How To Answer The “What Is Your Biggest Weakness?” Interview Question

When you're interviewing for a company, sometimes the interviewer will ask: What is your biggest weakness?

This is a difficult question to answer. If not careful, you could blow yourself up for sounding too confident, arrogant, or false.

Why Interviewers Ask “The What Is Your Biggest Weakness?” Question

When an interviewer asks “What is your greatest weakness”, they want to find out three main things:

  • Whether you are self-aware about your weakness or whether you suffer from delusions of grandeur (Dunning-Kruger)
  • Whether you can be open and honest about shortcomings
  • Whether you are willing to get better by accepting critical feedback, as opposed to being stubborn and not flexible to change

My Biggest Weakness

My biggest weakness is the lack of more patience. I wish I was a Zen Monk, unflappable in every way. Sadly, I get annoyed when people are more than 15 minutes late without giving a heads up or don't read directions and start asking questions.

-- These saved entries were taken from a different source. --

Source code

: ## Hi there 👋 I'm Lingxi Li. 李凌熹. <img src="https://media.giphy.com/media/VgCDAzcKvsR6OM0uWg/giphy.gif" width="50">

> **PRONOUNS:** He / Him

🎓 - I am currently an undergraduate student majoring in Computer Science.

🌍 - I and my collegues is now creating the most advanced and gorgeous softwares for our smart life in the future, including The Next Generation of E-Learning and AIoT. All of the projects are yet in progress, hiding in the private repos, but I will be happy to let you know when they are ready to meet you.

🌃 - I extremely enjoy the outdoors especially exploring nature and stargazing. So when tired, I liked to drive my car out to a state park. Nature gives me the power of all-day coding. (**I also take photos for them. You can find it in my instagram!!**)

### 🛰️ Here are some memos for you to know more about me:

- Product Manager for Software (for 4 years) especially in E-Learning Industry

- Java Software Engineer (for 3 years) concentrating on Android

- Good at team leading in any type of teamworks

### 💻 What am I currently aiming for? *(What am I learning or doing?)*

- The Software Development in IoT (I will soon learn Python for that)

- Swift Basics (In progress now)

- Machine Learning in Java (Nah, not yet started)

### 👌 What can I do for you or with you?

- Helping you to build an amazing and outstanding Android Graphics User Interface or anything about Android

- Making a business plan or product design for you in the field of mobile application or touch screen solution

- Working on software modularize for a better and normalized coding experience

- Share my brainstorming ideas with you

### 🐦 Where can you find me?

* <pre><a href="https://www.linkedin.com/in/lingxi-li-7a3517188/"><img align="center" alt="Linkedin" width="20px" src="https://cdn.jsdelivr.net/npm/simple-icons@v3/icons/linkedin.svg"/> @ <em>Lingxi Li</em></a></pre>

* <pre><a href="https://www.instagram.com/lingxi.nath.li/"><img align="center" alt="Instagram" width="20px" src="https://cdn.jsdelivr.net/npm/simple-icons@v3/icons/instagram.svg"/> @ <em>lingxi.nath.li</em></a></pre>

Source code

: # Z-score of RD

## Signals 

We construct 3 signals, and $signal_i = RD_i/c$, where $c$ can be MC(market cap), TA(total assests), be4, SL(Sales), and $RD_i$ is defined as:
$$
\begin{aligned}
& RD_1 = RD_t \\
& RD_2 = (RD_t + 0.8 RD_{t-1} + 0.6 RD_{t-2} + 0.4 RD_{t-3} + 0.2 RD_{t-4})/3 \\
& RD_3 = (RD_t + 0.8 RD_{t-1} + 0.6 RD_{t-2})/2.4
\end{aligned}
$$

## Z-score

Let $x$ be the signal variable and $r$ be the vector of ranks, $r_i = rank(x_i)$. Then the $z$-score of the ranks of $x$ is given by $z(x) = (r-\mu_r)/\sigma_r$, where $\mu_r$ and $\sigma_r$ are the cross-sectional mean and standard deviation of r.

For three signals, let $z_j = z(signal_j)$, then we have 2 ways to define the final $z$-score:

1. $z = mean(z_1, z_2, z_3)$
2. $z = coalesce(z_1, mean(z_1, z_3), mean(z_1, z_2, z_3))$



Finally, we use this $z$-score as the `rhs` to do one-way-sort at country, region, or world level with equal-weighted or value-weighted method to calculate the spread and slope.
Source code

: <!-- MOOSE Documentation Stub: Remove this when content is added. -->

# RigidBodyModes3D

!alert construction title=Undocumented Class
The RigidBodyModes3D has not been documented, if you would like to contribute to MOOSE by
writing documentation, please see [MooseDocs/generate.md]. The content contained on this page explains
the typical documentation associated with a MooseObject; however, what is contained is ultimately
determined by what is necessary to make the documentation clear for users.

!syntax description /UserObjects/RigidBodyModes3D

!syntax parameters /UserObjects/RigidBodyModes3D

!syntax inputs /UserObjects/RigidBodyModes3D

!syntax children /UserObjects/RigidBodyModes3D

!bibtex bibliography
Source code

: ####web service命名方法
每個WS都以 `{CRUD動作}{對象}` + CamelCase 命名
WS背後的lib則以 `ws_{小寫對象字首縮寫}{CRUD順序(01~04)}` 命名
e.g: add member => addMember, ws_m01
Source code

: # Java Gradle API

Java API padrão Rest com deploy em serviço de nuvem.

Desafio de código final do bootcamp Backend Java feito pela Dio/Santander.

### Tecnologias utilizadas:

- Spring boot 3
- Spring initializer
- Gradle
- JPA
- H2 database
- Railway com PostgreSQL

One of the best things about being retired is having more time. As a result, I've developed more patience because I no longer have a jam packed schedule. Furthermore, having a smartphone is one of the best time wasters or productivity enhancers around. Waiting in line for an hour has never been so easy with a fully charged device.

I try and contain my frustrations internally, but sometimes they still manifest themselves in facial contortions, curt speech, or jagged emails. The worst is when I let my annoyance fester over to loved ones. I plan to work on some deep breathing exercises to help calm the mind.

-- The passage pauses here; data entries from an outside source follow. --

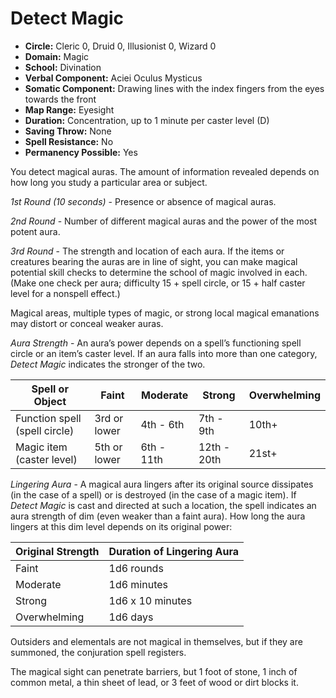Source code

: # Detect Magic

- **Circle:** Cleric 0, Druid 0, Illusionist 0, Wizard 0
- **Domain:** Magic
- **School:** Divination
- **Verbal Component:** Aciei Oculus Mysticus
- **Somatic Component:** Drawing lines with the index fingers from the eyes towards the front
- **Map Range:** Eyesight
- **Duration:** Concentration, up to 1 minute per caster level (D)
- **Saving Throw:** None
- **Spell Resistance:** No
- **Permanency Possible:** Yes

You detect magical auras. The amount of information revealed depends on how long you study a particular area or subject.

*1st Round (10 seconds)* - Presence or absence of magical auras.

*2nd Round* - Number of different magical auras and the power of the most potent aura.

*3rd Round* - The strength and location of each aura. If the items or creatures bearing the auras are in line of sight, you can make magical potential skill checks to determine the school of magic involved in each. (Make one check per aura; difficulty 15 + spell circle, or 15 + half caster level for a nonspell effect.)

Magical areas, multiple types of magic, or strong local magical emanations may distort or conceal weaker auras.

*Aura Strength* - An aura’s power depends on a spell’s functioning spell circle or an item’s caster level. If an aura falls into more than one category, *Detect Magic* indicates the stronger of the two.

| Spell or Object | Faint | Moderate | Strong | Overwhelming |
| ---             | ---   | ---      | ---    | ---          |
| Function spell (spell circle) | 3rd or lower | 4th - 6th | 7th - 9th | 10th+
| Magic item (caster level) | 5th or lower | 6th - 11th | 12th - 20th | 21st+

*Lingering Aura* - A magical aura lingers after its original source dissipates (in the case of a spell) or is destroyed (in the case of a magic item). If *Detect Magic* is cast and directed at such a location, the spell indicates an aura strength of dim (even weaker than a faint aura). How long the aura lingers at this dim level depends on its original power:

| Original Strength | Duration of Lingering Aura |
| ---               | ---                        |
| Faint | 1d6 rounds
| Moderate | 1d6 minutes
| Strong | 1d6 x 10 minutes
| Overwhelming | 1d6 days

Outsiders and elementals are not magical in themselves, but if they are summoned, the conjuration spell registers.

The magical sight can penetrate barriers, but 1 foot of stone, 1 inch of common metal, a thin sheet of lead, or 3 feet of wood or dirt blocks it.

How To Answer The “My Biggest Weakness” Question

The beginning of this post is an example of how I would answer the “biggest weakness” question today. There are three main strategies to approach the question and pass with flying colors. Answering this question correctly can either synch the interview or blow yourself up.

1) Share something most people have weaknesses for that is unrelated to work.

In N Out Double Double Burgers

For example, a lot of people love chocolate. You can say your biggest weakness is chocolate velvet cupcakes and smile! It's the truth, and something you can use to make light of a more serious situation.

It shows you are genuine and have a personality. Or, you can say you need to work on your zen when people eat with their mouths open and make lots of noise. Who doesn't find such eaters annoying? You can make an immediate bond by highlighting a common annoyance.

This one is trickier since you want to put yourself in the best light possible. However, if you are asked the weakness question and find that your first answer doesn't fly, then you've got to get a little serious.

Good answers are knowledge deficiency based because they can be overcome through practice and studying. For example, you can say your biggest weakness is shooting free throws if you are a professional basketball player. You can then mention how your free throw percentage has improved by 10% over the years.

3) Highlight a real example where you failed due to your weakness. Then explain what you learned from the experience and how you improved.

It's important not to highlight a fake weakness. Examples such as, “I work too hard and need to have more balance,” “I'm too meticulous,” and other annoying answers will instantly sink your ship.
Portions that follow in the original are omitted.